AIM OF THE TASK
If any record holds an image, omit the image and print the rest exactly.

---

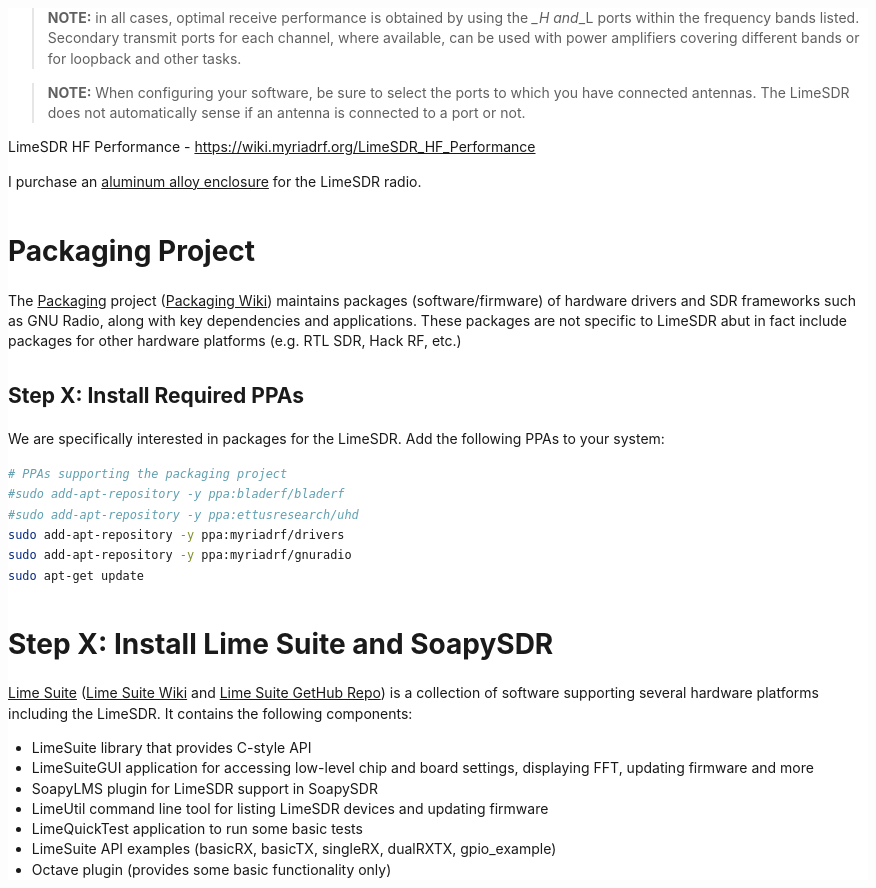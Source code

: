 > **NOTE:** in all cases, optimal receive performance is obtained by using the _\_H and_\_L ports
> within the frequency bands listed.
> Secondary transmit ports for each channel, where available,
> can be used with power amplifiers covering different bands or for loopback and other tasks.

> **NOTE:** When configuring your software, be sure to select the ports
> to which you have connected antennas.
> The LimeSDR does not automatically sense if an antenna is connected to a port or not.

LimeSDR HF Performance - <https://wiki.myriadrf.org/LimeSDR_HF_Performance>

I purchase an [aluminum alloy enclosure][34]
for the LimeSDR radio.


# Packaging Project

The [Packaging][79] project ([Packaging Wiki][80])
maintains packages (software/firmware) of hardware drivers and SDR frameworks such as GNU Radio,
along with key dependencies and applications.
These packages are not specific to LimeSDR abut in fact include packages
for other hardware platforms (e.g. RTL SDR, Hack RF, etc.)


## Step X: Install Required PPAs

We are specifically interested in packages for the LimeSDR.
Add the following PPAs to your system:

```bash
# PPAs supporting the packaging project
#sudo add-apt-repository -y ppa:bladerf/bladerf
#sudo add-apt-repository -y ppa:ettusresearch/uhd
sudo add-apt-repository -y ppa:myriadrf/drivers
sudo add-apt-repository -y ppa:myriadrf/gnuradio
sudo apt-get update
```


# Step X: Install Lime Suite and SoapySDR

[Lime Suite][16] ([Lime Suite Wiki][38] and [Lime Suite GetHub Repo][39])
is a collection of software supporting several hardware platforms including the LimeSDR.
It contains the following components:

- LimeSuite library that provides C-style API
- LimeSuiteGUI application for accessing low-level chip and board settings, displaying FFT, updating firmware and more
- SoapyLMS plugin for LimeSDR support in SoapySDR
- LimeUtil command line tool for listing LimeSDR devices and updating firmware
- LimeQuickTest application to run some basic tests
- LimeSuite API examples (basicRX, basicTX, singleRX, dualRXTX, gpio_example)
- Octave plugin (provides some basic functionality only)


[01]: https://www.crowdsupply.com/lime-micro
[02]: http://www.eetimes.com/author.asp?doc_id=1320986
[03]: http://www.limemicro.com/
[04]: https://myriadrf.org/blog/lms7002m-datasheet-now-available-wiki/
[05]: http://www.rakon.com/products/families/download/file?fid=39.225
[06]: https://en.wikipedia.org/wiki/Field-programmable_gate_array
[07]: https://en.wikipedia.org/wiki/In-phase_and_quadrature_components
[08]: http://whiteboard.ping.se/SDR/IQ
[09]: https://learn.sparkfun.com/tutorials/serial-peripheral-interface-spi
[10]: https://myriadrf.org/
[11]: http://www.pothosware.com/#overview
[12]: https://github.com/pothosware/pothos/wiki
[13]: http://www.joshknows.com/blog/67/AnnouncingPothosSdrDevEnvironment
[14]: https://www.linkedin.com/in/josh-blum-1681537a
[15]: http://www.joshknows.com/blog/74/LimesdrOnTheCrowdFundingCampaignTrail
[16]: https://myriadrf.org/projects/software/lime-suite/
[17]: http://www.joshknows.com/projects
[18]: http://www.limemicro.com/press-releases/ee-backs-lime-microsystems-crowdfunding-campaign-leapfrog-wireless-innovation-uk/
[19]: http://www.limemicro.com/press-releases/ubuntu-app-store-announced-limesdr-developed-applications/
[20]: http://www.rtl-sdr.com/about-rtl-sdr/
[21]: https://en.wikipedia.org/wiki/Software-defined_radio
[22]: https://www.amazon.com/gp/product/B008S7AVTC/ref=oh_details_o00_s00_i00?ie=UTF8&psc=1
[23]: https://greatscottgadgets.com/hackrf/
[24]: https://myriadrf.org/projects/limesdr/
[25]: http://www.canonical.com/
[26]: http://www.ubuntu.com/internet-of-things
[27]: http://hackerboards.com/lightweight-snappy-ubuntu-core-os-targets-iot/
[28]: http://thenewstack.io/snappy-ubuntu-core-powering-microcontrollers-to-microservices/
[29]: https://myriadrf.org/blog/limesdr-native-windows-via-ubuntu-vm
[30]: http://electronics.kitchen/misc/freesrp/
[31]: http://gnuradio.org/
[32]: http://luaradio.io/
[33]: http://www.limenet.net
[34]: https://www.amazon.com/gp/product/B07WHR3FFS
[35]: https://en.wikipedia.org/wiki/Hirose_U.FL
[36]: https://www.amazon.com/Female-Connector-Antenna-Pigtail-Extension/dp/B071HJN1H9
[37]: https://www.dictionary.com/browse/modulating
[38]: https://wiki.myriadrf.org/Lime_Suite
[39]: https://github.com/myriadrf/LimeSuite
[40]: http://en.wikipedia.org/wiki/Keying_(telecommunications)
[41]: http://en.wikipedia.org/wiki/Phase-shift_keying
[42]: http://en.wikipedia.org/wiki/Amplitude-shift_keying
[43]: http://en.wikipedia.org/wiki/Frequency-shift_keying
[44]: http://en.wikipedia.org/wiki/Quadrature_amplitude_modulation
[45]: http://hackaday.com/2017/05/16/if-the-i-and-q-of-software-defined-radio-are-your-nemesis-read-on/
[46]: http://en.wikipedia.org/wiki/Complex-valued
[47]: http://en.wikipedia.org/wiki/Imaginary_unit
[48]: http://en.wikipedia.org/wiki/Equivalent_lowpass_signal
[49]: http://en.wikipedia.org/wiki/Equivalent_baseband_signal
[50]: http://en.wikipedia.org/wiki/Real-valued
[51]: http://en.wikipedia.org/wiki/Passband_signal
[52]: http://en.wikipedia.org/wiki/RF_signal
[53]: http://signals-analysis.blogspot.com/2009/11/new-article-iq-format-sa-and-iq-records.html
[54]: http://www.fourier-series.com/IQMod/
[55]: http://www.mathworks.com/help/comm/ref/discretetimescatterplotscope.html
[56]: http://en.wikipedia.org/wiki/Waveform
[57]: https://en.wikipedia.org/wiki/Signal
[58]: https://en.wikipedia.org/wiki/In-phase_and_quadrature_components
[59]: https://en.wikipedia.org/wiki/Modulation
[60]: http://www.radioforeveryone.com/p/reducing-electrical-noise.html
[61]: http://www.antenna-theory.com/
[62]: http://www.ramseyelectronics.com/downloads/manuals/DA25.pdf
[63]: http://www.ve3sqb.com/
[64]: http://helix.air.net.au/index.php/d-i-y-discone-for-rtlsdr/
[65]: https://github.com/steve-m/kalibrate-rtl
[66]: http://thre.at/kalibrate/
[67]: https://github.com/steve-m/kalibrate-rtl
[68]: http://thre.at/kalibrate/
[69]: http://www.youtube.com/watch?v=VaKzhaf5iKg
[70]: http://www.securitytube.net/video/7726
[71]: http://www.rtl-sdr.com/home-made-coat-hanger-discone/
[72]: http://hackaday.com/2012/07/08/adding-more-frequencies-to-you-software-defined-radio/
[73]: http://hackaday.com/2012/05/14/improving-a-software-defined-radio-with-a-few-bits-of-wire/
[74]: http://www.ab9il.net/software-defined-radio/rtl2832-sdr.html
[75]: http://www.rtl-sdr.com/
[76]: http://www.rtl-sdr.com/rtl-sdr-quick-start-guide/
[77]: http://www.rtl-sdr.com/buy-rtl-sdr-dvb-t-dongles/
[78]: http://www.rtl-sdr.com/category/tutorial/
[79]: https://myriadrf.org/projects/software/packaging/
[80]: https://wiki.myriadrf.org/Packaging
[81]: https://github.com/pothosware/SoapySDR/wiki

---

YOUR RESPONSE
Source code

: > **NOTE:** in all cases, optimal receive performance is obtained by using the _\_H and_\_L ports
> within the frequency bands listed.
> Secondary transmit ports for each channel, where available,
> can be used with power amplifiers covering different bands or for loopback and other tasks.

> **NOTE:** When configuring your software, be sure to select the ports
> to which you have connected antennas.
> The LimeSDR does not automatically sense if an antenna is connected to a port or not.

LimeSDR HF Performance - <https://wiki.myriadrf.org/LimeSDR_HF_Performance>

I purchase an [aluminum alloy enclosure][34]
for the LimeSDR radio.


# Packaging Project

The [Packaging][79] project ([Packaging Wiki][80])
maintains packages (software/firmware) of hardware drivers and SDR frameworks such as GNU Radio,
along with key dependencies and applications.
These packages are not specific to LimeSDR abut in fact include packages
for other hardware platforms (e.g. RTL SDR, Hack RF, etc.)


## Step X: Install Required PPAs

We are specifically interested in packages for the LimeSDR.
Add the following PPAs to your system:

```bash
# PPAs supporting the packaging project
#sudo add-apt-repository -y ppa:bladerf/bladerf
#sudo add-apt-repository -y ppa:ettusresearch/uhd
sudo add-apt-repository -y ppa:myriadrf/drivers
sudo add-apt-repository -y ppa:myriadrf/gnuradio
sudo apt-get update
```


# Step X: Install Lime Suite and SoapySDR

[Lime Suite][16] ([Lime Suite Wiki][38] and [Lime Suite GetHub Repo][39])
is a collection of software supporting several hardware platforms including the LimeSDR.
It contains the following components:

- LimeSuite library that provides C-style API
- LimeSuiteGUI application for accessing low-level chip and board settings, displaying FFT, updating firmware and more
- SoapyLMS plugin for LimeSDR support in SoapySDR
- LimeUtil command line tool for listing LimeSDR devices and updating firmware
- LimeQuickTest application to run some basic tests
- LimeSuite API examples (basicRX, basicTX, singleRX, dualRXTX, gpio_example)
- Octave plugin (provides some basic functionality only)


[01]: https://www.crowdsupply.com/lime-micro
[02]: http://www.eetimes.com/author.asp?doc_id=1320986
[03]: http://www.limemicro.com/
[04]: https://myriadrf.org/blog/lms7002m-datasheet-now-available-wiki/
[05]: http://www.rakon.com/products/families/download/file?fid=39.225
[06]: https://en.wikipedia.org/wiki/Field-programmable_gate_array
[07]: https://en.wikipedia.org/wiki/In-phase_and_quadrature_components
[08]: http://whiteboard.ping.se/SDR/IQ
[09]: https://learn.sparkfun.com/tutorials/serial-peripheral-interface-spi
[10]: https://myriadrf.org/
[11]: http://www.pothosware.com/#overview
[12]: https://github.com/pothosware/pothos/wiki
[13]: http://www.joshknows.com/blog/67/AnnouncingPothosSdrDevEnvironment
[14]: https://www.linkedin.com/in/josh-blum-1681537a
[15]: http://www.joshknows.com/blog/74/LimesdrOnTheCrowdFundingCampaignTrail
[16]: https://myriadrf.org/projects/software/lime-suite/
[17]: http://www.joshknows.com/projects
[18]: http://www.limemicro.com/press-releases/ee-backs-lime-microsystems-crowdfunding-campaign-leapfrog-wireless-innovation-uk/
[19]: http://www.limemicro.com/press-releases/ubuntu-app-store-announced-limesdr-developed-applications/
[20]: http://www.rtl-sdr.com/about-rtl-sdr/
[21]: https://en.wikipedia.org/wiki/Software-defined_radio
[22]: https://www.amazon.com/gp/product/B008S7AVTC/ref=oh_details_o00_s00_i00?ie=UTF8&psc=1
[23]: https://greatscottgadgets.com/hackrf/
[24]: https://myriadrf.org/projects/limesdr/
[25]: http://www.canonical.com/
[26]: http://www.ubuntu.com/internet-of-things
[27]: http://hackerboards.com/lightweight-snappy-ubuntu-core-os-targets-iot/
[28]: http://thenewstack.io/snappy-ubuntu-core-powering-microcontrollers-to-microservices/
[29]: https://myriadrf.org/blog/limesdr-native-windows-via-ubuntu-vm
[30]: http://electronics.kitchen/misc/freesrp/
[31]: http://gnuradio.org/
[32]: http://luaradio.io/
[33]: http://www.limenet.net
[34]: https://www.amazon.com/gp/product/B07WHR3FFS
[35]: https://en.wikipedia.org/wiki/Hirose_U.FL
[36]: https://www.amazon.com/Female-Connector-Antenna-Pigtail-Extension/dp/B071HJN1H9
[37]: https://www.dictionary.com/browse/modulating
[38]: https://wiki.myriadrf.org/Lime_Suite
[39]: https://github.com/myriadrf/LimeSuite
[40]: http://en.wikipedia.org/wiki/Keying_(telecommunications)
[41]: http://en.wikipedia.org/wiki/Phase-shift_keying
[42]: http://en.wikipedia.org/wiki/Amplitude-shift_keying
[43]: http://en.wikipedia.org/wiki/Frequency-shift_keying
[44]: http://en.wikipedia.org/wiki/Quadrature_amplitude_modulation
[45]: http://hackaday.com/2017/05/16/if-the-i-and-q-of-software-defined-radio-are-your-nemesis-read-on/
[46]: http://en.wikipedia.org/wiki/Complex-valued
[47]: http://en.wikipedia.org/wiki/Imaginary_unit
[48]: http://en.wikipedia.org/wiki/Equivalent_lowpass_signal
[49]: http://en.wikipedia.org/wiki/Equivalent_baseband_signal
[50]: http://en.wikipedia.org/wiki/Real-valued
[51]: http://en.wikipedia.org/wiki/Passband_signal
[52]: http://en.wikipedia.org/wiki/RF_signal
[53]: http://signals-analysis.blogspot.com/2009/11/new-article-iq-format-sa-and-iq-records.html
[54]: http://www.fourier-series.com/IQMod/
[55]: http://www.mathworks.com/help/comm/ref/discretetimescatterplotscope.html
[56]: http://en.wikipedia.org/wiki/Waveform
[57]: https://en.wikipedia.org/wiki/Signal
[58]: https://en.wikipedia.org/wiki/In-phase_and_quadrature_components
[59]: https://en.wikipedia.org/wiki/Modulation
[60]: http://www.radioforeveryone.com/p/reducing-electrical-noise.html
[61]: http://www.antenna-theory.com/
[62]: http://www.ramseyelectronics.com/downloads/manuals/DA25.pdf
[63]: http://www.ve3sqb.com/
[64]: http://helix.air.net.au/index.php/d-i-y-discone-for-rtlsdr/
[65]: https://github.com/steve-m/kalibrate-rtl
[66]: http://thre.at/kalibrate/
[67]: https://github.com/steve-m/kalibrate-rtl
[68]: http://thre.at/kalibrate/
[69]: http://www.youtube.com/watch?v=VaKzhaf5iKg
[70]: http://www.securitytube.net/video/7726
[71]: http://www.rtl-sdr.com/home-made-coat-hanger-discone/
[72]: http://hackaday.com/2012/07/08/adding-more-frequencies-to-you-software-defined-radio/
[73]: http://hackaday.com/2012/05/14/improving-a-software-defined-radio-with-a-few-bits-of-wire/
[74]: http://www.ab9il.net/software-defined-radio/rtl2832-sdr.html
[75]: http://www.rtl-sdr.com/
[76]: http://www.rtl-sdr.com/rtl-sdr-quick-start-guide/
[77]: http://www.rtl-sdr.com/buy-rtl-sdr-dvb-t-dongles/
[78]: http://www.rtl-sdr.com/category/tutorial/
[79]: https://myriadrf.org/projects/software/packaging/
[80]: https://wiki.myriadrf.org/Packaging
[81]: https://github.com/pothosware/SoapySDR/wiki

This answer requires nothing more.